IQSS / dataverse.harvard.edu

Custom code for dataverse.harvard.edu and an issue tracker for the IQSS Dataverse team's operational work, for better tracking on https://github.com/orgs/IQSS/projects/34
5 stars 1 forks source link

Send to DataCite the relationType metadata of files that have PIDs #146

Open jggautier opened 2 years ago

jggautier commented 2 years ago

When the Harvard Dataverse Repository started giving DOIs to published files, the metadata it sent to DataCite about each files didn't indicated which dataset each file was a part of.

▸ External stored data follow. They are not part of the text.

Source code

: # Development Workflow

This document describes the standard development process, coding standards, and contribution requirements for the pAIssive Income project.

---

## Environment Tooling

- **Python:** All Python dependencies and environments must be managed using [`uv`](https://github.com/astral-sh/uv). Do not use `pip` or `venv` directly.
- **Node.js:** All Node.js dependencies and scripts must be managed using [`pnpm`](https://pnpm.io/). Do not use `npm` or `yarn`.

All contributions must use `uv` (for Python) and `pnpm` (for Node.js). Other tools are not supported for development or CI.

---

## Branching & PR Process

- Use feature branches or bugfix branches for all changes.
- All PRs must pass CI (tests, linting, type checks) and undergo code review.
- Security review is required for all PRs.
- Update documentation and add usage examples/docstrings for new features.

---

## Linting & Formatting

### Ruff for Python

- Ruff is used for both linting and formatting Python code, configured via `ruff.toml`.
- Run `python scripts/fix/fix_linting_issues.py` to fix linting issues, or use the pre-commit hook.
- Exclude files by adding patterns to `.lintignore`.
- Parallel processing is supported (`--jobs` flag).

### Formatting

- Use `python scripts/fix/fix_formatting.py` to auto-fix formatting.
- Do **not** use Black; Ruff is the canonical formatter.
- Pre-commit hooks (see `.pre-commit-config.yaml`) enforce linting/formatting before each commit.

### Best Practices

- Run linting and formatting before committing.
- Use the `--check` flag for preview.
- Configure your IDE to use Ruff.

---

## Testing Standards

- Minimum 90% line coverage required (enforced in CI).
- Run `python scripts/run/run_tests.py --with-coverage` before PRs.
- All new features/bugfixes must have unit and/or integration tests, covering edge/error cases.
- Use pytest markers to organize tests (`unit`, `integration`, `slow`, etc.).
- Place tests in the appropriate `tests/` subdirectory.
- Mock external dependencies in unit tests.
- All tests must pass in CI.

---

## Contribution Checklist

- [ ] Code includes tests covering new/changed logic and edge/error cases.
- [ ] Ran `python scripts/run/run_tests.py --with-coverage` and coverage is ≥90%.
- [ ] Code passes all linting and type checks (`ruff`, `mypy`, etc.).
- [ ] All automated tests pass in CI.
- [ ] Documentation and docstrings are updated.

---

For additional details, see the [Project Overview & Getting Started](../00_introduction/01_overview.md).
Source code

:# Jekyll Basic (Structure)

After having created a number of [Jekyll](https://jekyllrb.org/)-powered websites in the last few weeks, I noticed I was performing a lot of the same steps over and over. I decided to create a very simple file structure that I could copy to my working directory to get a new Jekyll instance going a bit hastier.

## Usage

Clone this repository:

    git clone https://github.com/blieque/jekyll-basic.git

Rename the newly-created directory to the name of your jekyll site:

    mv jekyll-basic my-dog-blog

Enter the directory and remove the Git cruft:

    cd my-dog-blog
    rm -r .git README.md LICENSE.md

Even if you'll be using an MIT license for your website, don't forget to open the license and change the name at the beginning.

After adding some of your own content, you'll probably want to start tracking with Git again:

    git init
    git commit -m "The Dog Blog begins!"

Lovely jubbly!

As part of the Dataverse software version 4.9.2 (https://github.com/IQSS/dataverse/issues/4782), that information was added to the metadata that's sent to DataCite when file DOIs are registered, using the DataCite schema's "IsPartOf" relationType and pointing to each dataset's DOI.

Version 4.9.2 was released on Aug. 8, 2018, so sometime after that the Harvard repository was upgraded to v4.9.2 and when new files and new versions of existing files were published, the file metadata that Harvard Dataverse sent to DataCite included that relationType to indicate which dataset each file belonged to.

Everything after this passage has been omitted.